This film being what it is, we are of course brought further into this world, and brought to the roots of this bizarre malaise. As we are introduced to the subject – shortly after Ernst empties the Kranz family kitchen dustbin – Walter speaks to his wife to remind us we have to stop seeing everything from our own point of view. There are guys out there trying to get it on with houseflies – yes – but don’t be judgemental and rude about them – they have their own logic and we must understand and work with it.
He looks even more ridiculous, especially with the suspenders and lederhosen, traditionally worn by German children; but these stupidities make him look and seem harmless, a fact that gives him a lot of leeway – allowing him to molest women, for one thing.

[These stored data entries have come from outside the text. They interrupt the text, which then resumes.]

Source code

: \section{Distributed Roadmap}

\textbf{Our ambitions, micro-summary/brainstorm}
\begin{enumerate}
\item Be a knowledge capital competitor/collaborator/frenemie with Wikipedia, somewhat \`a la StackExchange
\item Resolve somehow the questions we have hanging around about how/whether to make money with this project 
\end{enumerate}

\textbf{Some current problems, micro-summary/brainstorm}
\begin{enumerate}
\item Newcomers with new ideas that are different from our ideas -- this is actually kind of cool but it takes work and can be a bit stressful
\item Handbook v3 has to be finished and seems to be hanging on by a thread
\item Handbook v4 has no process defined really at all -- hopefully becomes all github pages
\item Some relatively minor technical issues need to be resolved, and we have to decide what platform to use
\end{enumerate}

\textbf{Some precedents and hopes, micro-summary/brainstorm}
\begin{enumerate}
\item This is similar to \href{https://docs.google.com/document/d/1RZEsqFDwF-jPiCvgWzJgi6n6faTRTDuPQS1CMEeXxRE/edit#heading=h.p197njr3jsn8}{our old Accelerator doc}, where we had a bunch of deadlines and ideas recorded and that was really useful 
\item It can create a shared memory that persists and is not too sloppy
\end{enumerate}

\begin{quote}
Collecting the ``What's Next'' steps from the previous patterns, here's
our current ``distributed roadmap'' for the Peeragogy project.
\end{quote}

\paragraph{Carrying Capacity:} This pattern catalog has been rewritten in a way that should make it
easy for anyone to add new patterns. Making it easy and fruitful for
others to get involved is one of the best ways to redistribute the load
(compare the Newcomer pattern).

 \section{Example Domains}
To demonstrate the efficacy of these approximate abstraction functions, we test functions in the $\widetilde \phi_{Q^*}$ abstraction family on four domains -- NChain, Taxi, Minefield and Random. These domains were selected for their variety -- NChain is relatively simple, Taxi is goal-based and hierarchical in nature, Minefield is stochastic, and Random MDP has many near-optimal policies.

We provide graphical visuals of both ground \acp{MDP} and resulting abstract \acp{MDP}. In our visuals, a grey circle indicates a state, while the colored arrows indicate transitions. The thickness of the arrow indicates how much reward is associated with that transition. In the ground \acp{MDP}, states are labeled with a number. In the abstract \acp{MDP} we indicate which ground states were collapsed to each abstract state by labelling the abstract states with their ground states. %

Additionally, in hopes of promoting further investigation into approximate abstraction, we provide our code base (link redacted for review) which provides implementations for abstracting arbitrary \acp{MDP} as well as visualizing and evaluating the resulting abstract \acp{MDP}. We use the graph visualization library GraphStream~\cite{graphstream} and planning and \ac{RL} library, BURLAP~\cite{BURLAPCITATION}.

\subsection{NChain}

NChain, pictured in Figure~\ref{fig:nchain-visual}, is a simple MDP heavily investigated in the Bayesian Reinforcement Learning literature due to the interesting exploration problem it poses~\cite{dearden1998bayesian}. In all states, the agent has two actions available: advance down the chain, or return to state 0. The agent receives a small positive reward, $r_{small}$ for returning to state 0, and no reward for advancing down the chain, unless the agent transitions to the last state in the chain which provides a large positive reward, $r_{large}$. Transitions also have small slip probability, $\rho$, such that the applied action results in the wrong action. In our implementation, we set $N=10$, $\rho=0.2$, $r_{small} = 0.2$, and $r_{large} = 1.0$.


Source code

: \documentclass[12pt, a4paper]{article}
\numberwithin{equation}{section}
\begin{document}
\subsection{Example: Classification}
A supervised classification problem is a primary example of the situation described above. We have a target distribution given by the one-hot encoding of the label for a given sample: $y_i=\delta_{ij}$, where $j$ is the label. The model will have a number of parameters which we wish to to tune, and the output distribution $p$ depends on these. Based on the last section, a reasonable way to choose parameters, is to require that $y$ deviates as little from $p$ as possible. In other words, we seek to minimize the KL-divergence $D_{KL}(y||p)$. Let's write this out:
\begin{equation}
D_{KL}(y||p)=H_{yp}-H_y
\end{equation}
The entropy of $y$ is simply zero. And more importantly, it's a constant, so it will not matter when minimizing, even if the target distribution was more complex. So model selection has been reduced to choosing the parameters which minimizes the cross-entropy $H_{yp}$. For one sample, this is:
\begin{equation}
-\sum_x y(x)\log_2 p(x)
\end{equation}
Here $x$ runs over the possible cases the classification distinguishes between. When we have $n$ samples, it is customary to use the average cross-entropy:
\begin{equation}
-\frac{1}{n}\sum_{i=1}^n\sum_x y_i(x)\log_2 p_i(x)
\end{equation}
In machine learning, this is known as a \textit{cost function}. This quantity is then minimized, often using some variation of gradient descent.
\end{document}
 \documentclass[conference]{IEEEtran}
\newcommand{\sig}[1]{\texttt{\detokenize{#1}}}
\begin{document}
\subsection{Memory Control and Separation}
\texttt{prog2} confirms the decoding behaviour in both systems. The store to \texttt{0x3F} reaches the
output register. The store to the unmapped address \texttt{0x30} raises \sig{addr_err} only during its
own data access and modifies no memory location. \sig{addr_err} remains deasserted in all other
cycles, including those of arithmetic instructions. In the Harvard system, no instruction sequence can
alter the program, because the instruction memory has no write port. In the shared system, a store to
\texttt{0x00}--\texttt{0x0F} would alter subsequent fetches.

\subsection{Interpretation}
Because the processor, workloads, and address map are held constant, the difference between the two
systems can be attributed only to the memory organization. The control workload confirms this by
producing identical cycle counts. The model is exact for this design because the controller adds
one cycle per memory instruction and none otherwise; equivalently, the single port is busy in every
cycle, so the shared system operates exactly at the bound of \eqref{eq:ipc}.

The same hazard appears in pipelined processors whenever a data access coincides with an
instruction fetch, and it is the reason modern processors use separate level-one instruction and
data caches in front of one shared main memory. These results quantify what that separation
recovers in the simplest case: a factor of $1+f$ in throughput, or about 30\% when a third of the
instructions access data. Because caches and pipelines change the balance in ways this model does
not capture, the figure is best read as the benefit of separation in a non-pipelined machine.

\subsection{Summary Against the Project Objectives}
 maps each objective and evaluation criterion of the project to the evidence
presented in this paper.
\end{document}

Spengler is also the one in the film who takes up the baton for the intellectualising of the WDR and its people, by reading aloud from textbooks (Godard style) mid film, a ridiculous counterpart to his maltreatment of the insects.

The houseflies are one of the great internal logics of Satansbraten – because although people are disgusted by them at first, when Spengler’s character hands them over as erotic gifts, and they are told what an honour it is, they are generally pleased. Everything is on its head, where it can be. “Enjoy your food, I didn’t spit in it,” says Luise to Lana; and in this fashion the grossest of negatives are made somehow positive by their absence. Much to Luise’s amusement Ernst tries to rape Lana the prostitute – how could he but not in that house? But it when it comes to his subsequent beating he loves it more and more – well, any sexual attention counts.

There is a strange clue to Ernst’s fly obsession just after the tailor arrives to work on Kranz’s belle époque style traditionally crafted suit. Ernst has just taken to killing flies at this point and as he stands to attention to announce this new policy in the hall, his mother spits at him the words – Uber Sturm Fuhrer – Storm Troop Leader. Ernst’s madness is not at all innocent, and it is a very good thing that he is never permitted out of his house, because remote to his mania is that German spirit of 1940, when people began to look like flies in the eyes of certain other madmen. When Ernst is on screen the comedy is older than that too, harder; such as when he pops his penis into the hand of Margit Carstensen when they are preparing the Thursday canapés for the Stefan George circle – it’s almost like a humour beyond our time, sophisticated somehow in its baseness.

So the flies? It’s great that Luise is given a dead fly before she herself dies – it’s the movie’s internal logic – and it’s fitting too that Ernst should outwit Kranz, who tries to frame him for the murder which began the film. At the end of the picture the characters each have their own dead fly, signifying something else dark and twisted about the production. The end of the film indeed, reorganises which dead flies are on the stage and which off, which are crushed by a teacup and which are in the pile – all arranged by tweezers. It’s that kind of life.